PROBLEM DESCRIPTION:
Please reproduce the listing below exactly, leaving out every picture.
::::::
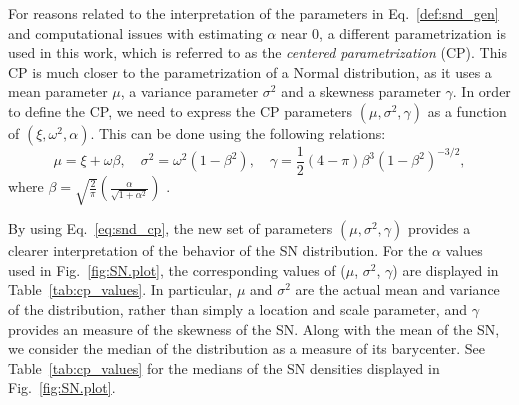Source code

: \documentclass{aa}
\begin{document}
%
For reasons related to the interpretation of the parameters in Eq.~\ref{def:snd_gen} and computational issues with estimating $\alpha$ near 0, a different parametrization is used in this work, which is referred to as the \emph{centered parametrization} (CP).  This CP is much closer to the parametrization of a Normal distribution, as it uses a mean parameter $\mu$, a variance parameter $\sigma^2$ and a skewness parameter $\gamma$. In order to define the CP, we need to express the CP parameters $(\mu, \sigma^2, \gamma)$ as a function of $(\xi, \omega^2, \alpha)$. This can be done using the following relations:
%
\begin{equation} \label{eq:snd_cp}
\mu = \xi + \omega \beta, \quad \sigma^{2} = \omega^{2}(1-\beta^2), \quad \gamma = \frac{1}{2}(4-\pi) \beta^{3}\left(1-\beta^2\right)^{-3/2},
\end{equation}
%
where $\beta = \sqrt{\frac{2}{\pi}}\left(\frac{\alpha}{\sqrt{1+\alpha^2}}\right)$ \citep[e.g.][]{Arellano-2010}.

By using Eq.~\ref{eq:snd_cp}, the new set of parameters $(\mu, \sigma^2, \gamma)$ provides a clearer interpretation of the behavior of the SN distribution. For the $\alpha$ values used in Fig.~\ref{fig:SN.plot}, the corresponding values of ($\mu$, $\sigma^2$, $\gamma$) are displayed in Table~\ref{tab:cp_values}.  In particular, $\mu$ and $\sigma^2$ are the actual mean and variance of the distribution, rather than simply a location and scale parameter, and $\gamma$ provides an measure of the skewness of the SN. 
Along with the mean of the SN, we consider the median of the distribution as a measure of its barycenter.  See Table~\ref{tab:cp_values} for the medians of the SN densities displayed in Fig.~\ref{fig:SN.plot}.

%
\end{document}
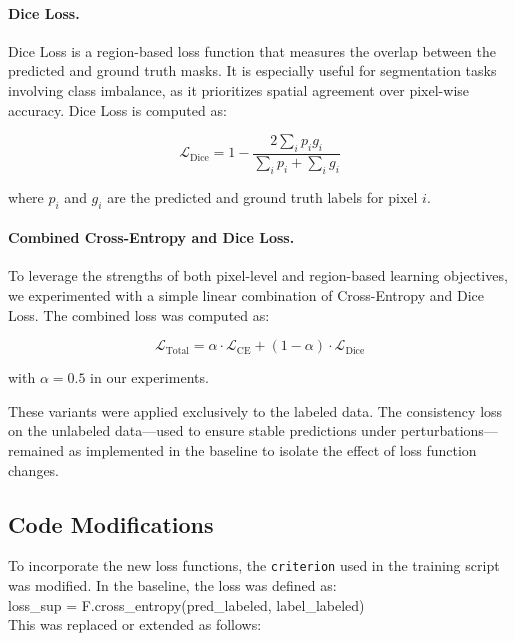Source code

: \documentclass[10pt,twocolumn,letterpaper]{article}
\begin{document}
\paragraph{Dice Loss.} Dice Loss is a region-based loss function that measures the overlap between the predicted and ground truth masks. It is especially useful for segmentation tasks involving class imbalance, as it prioritizes spatial agreement over pixel-wise accuracy. Dice Loss is computed as:

\begin{equation}
\mathcal{L}_{\text{Dice}} = 1 - \frac{2 \sum_i p_i g_i}{\sum_i p_i + \sum_i g_i}
\end{equation}

where \( p_i \) and \( g_i \) are the predicted and ground truth labels for pixel \( i \).

\paragraph{Combined Cross-Entropy and Dice Loss.} To leverage the strengths of both pixel-level and region-based learning objectives, we experimented with a simple linear combination of Cross-Entropy and Dice Loss. The combined loss was computed as:

\begin{equation}
\mathcal{L}_{\text{Total}} = \alpha \cdot \mathcal{L}_{\text{CE}} + (1 - \alpha) \cdot \mathcal{L}_{\text{Dice}}
\end{equation}

with \( \alpha = 0.5 \) in our experiments.

These variants were applied exclusively to the labeled data. The consistency loss on the unlabeled data—used to ensure stable predictions under perturbations—remained as implemented in the baseline to isolate the effect of loss function changes.

\subsection{Code Modifications}

To incorporate the new loss functions, the \texttt{criterion} used in the training script was modified. In the baseline, the loss was defined as:\\

loss\_sup = F.cross\_entropy(pred\_labeled, label\_labeled)\\

This was replaced or extended as follows:
\end{document}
::::::
RESULT OF THE TASK:
Source code

: \documentclass{aa}
\begin{document}
%
For reasons related to the interpretation of the parameters in Eq.~\ref{def:snd_gen} and computational issues with estimating $\alpha$ near 0, a different parametrization is used in this work, which is referred to as the \emph{centered parametrization} (CP).  This CP is much closer to the parametrization of a Normal distribution, as it uses a mean parameter $\mu$, a variance parameter $\sigma^2$ and a skewness parameter $\gamma$. In order to define the CP, we need to express the CP parameters $(\mu, \sigma^2, \gamma)$ as a function of $(\xi, \omega^2, \alpha)$. This can be done using the following relations:
%
\begin{equation} \label{eq:snd_cp}
\mu = \xi + \omega \beta, \quad \sigma^{2} = \omega^{2}(1-\beta^2), \quad \gamma = \frac{1}{2}(4-\pi) \beta^{3}\left(1-\beta^2\right)^{-3/2},
\end{equation}
%
where $\beta = \sqrt{\frac{2}{\pi}}\left(\frac{\alpha}{\sqrt{1+\alpha^2}}\right)$ \citep[e.g.][]{Arellano-2010}.

By using Eq.~\ref{eq:snd_cp}, the new set of parameters $(\mu, \sigma^2, \gamma)$ provides a clearer interpretation of the behavior of the SN distribution. For the $\alpha$ values used in Fig.~\ref{fig:SN.plot}, the corresponding values of ($\mu$, $\sigma^2$, $\gamma$) are displayed in Table~\ref{tab:cp_values}.  In particular, $\mu$ and $\sigma^2$ are the actual mean and variance of the distribution, rather than simply a location and scale parameter, and $\gamma$ provides an measure of the skewness of the SN. 
Along with the mean of the SN, we consider the median of the distribution as a measure of its barycenter.  See Table~\ref{tab:cp_values} for the medians of the SN densities displayed in Fig.~\ref{fig:SN.plot}.

%
\end{document}
Source code

: \documentclass[10pt,twocolumn,letterpaper]{article}
\begin{document}
\paragraph{Dice Loss.} Dice Loss is a region-based loss function that measures the overlap between the predicted and ground truth masks. It is especially useful for segmentation tasks involving class imbalance, as it prioritizes spatial agreement over pixel-wise accuracy. Dice Loss is computed as:

\begin{equation}
\mathcal{L}_{\text{Dice}} = 1 - \frac{2 \sum_i p_i g_i}{\sum_i p_i + \sum_i g_i}
\end{equation}

where \( p_i \) and \( g_i \) are the predicted and ground truth labels for pixel \( i \).

\paragraph{Combined Cross-Entropy and Dice Loss.} To leverage the strengths of both pixel-level and region-based learning objectives, we experimented with a simple linear combination of Cross-Entropy and Dice Loss. The combined loss was computed as:

\begin{equation}
\mathcal{L}_{\text{Total}} = \alpha \cdot \mathcal{L}_{\text{CE}} + (1 - \alpha) \cdot \mathcal{L}_{\text{Dice}}
\end{equation}

with \( \alpha = 0.5 \) in our experiments.

These variants were applied exclusively to the labeled data. The consistency loss on the unlabeled data—used to ensure stable predictions under perturbations—remained as implemented in the baseline to isolate the effect of loss function changes.

\subsection{Code Modifications}

To incorporate the new loss functions, the \texttt{criterion} used in the training script was modified. In the baseline, the loss was defined as:\\

loss\_sup = F.cross\_entropy(pred\_labeled, label\_labeled)\\

This was replaced or extended as follows:
\end{document}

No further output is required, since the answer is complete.